* **INSTRUCTIONS FOR THE TASK**
Select the lines below containing the word "connected".

Pictures paired with source code:

------------------------------------------------------------

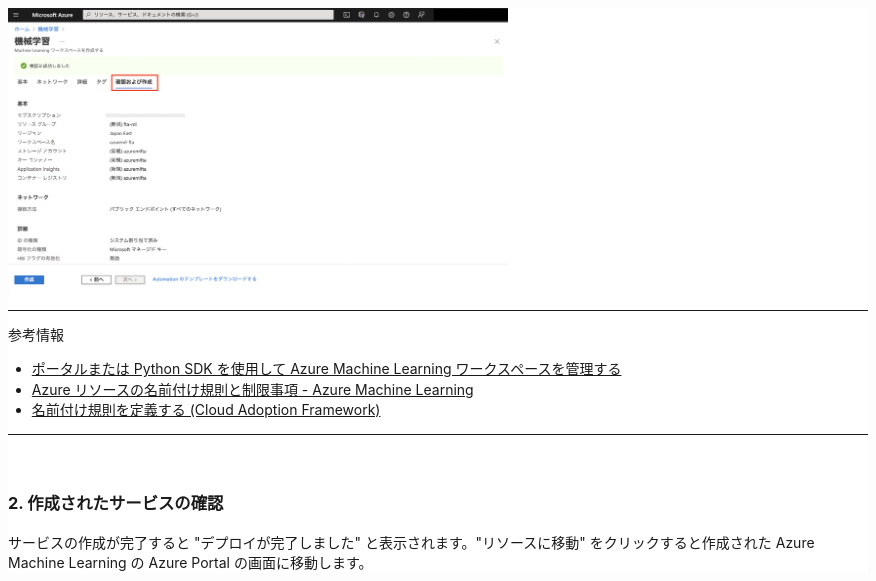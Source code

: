 <img src="../docs/images/azureml-portal-create-confirm.png" width=500/>


---
参考情報
- [ポータルまたは Python SDK を使用して Azure Machine Learning ワークスペースを管理する](https://docs.microsoft.com/ja-JP/azure/machine-learning/how-to-manage-workspace?tabs=python)
- [Azure リソースの名前付け規則と制限事項 - Azure Machine Learning](https://docs.microsoft.com/ja-jp/azure/azure-resource-manager/management/resource-name-rules#microsoftmachinelearningservices)
- [名前付け規則を定義する (Cloud Adoption Framework)](https://docs.microsoft.com/ja-jp/azure/cloud-adoption-framework/ready/azure-best-practices/resource-naming)
---

<br/>

### 2. 作成されたサービスの確認

サービスの作成が完了すると "デプロイが完了しました" と表示されます。"リソースに移動" をクリックすると作成された Azure Machine Learning の Azure Portal の画面に移動します。
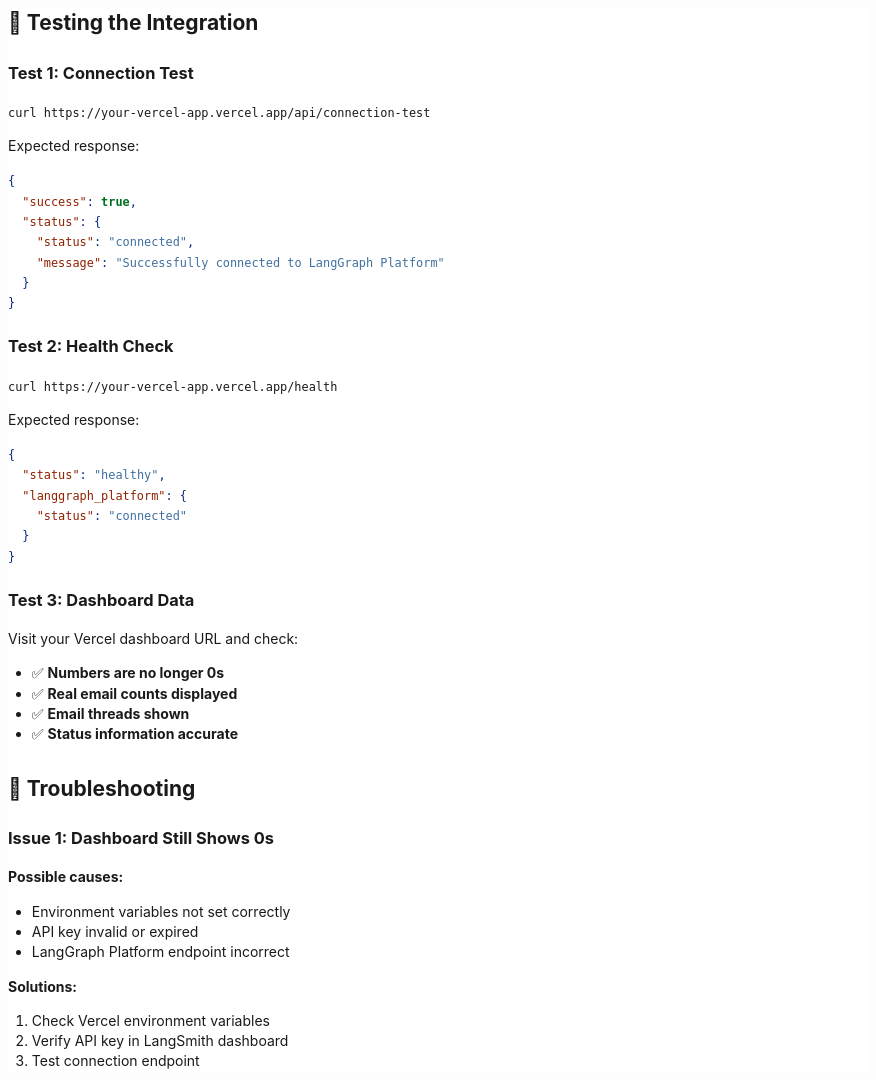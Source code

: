## 🧪 Testing the Integration

### Test 1: Connection Test
```bash
curl https://your-vercel-app.vercel.app/api/connection-test
```

Expected response:
```json
{
  "success": true,
  "status": {
    "status": "connected",
    "message": "Successfully connected to LangGraph Platform"
  }
}
```

### Test 2: Health Check
```bash
curl https://your-vercel-app.vercel.app/health
```

Expected response:
```json
{
  "status": "healthy",
  "langgraph_platform": {
    "status": "connected"
  }
}
```

### Test 3: Dashboard Data
Visit your Vercel dashboard URL and check:
- ✅ **Numbers are no longer 0s**
- ✅ **Real email counts displayed**
- ✅ **Email threads shown**
- ✅ **Status information accurate**

## 🚨 Troubleshooting

### Issue 1: Dashboard Still Shows 0s

**Possible causes:**
- Environment variables not set correctly
- API key invalid or expired
- LangGraph Platform endpoint incorrect

**Solutions:**
1. Check Vercel environment variables
2. Verify API key in LangSmith dashboard
3. Test connection endpoint
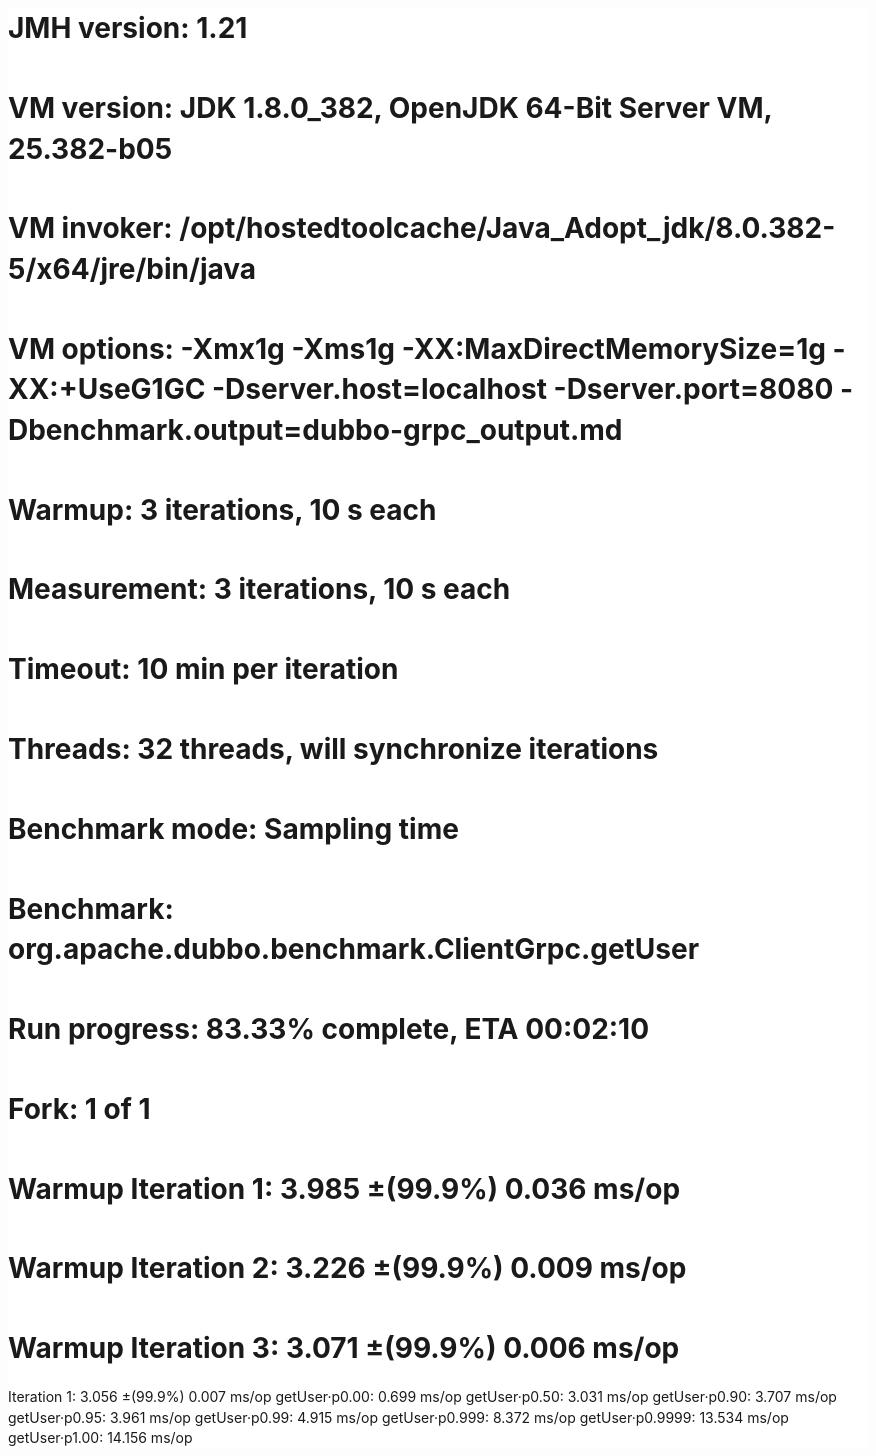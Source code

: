 
# JMH version: 1.21
# VM version: JDK 1.8.0_382, OpenJDK 64-Bit Server VM, 25.382-b05
# VM invoker: /opt/hostedtoolcache/Java_Adopt_jdk/8.0.382-5/x64/jre/bin/java
# VM options: -Xmx1g -Xms1g -XX:MaxDirectMemorySize=1g -XX:+UseG1GC -Dserver.host=localhost -Dserver.port=8080 -Dbenchmark.output=dubbo-grpc_output.md
# Warmup: 3 iterations, 10 s each
# Measurement: 3 iterations, 10 s each
# Timeout: 10 min per iteration
# Threads: 32 threads, will synchronize iterations
# Benchmark mode: Sampling time
# Benchmark: org.apache.dubbo.benchmark.ClientGrpc.getUser

# Run progress: 83.33% complete, ETA 00:02:10
# Fork: 1 of 1
# Warmup Iteration   1: 3.985 ±(99.9%) 0.036 ms/op
# Warmup Iteration   2: 3.226 ±(99.9%) 0.009 ms/op
# Warmup Iteration   3: 3.071 ±(99.9%) 0.006 ms/op
Iteration   1: 3.056 ±(99.9%) 0.007 ms/op
                 getUser·p0.00:   0.699 ms/op
                 getUser·p0.50:   3.031 ms/op
                 getUser·p0.90:   3.707 ms/op
                 getUser·p0.95:   3.961 ms/op
                 getUser·p0.99:   4.915 ms/op
                 getUser·p0.999:  8.372 ms/op
                 getUser·p0.9999: 13.534 ms/op
                 getUser·p1.00:   14.156 ms/op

------------------------------------------------------------

* **EXPECTED OUTPUT**
    "status": "connected",
    "message": "Successfully connected to LangGraph Platform"
    "status": "connected"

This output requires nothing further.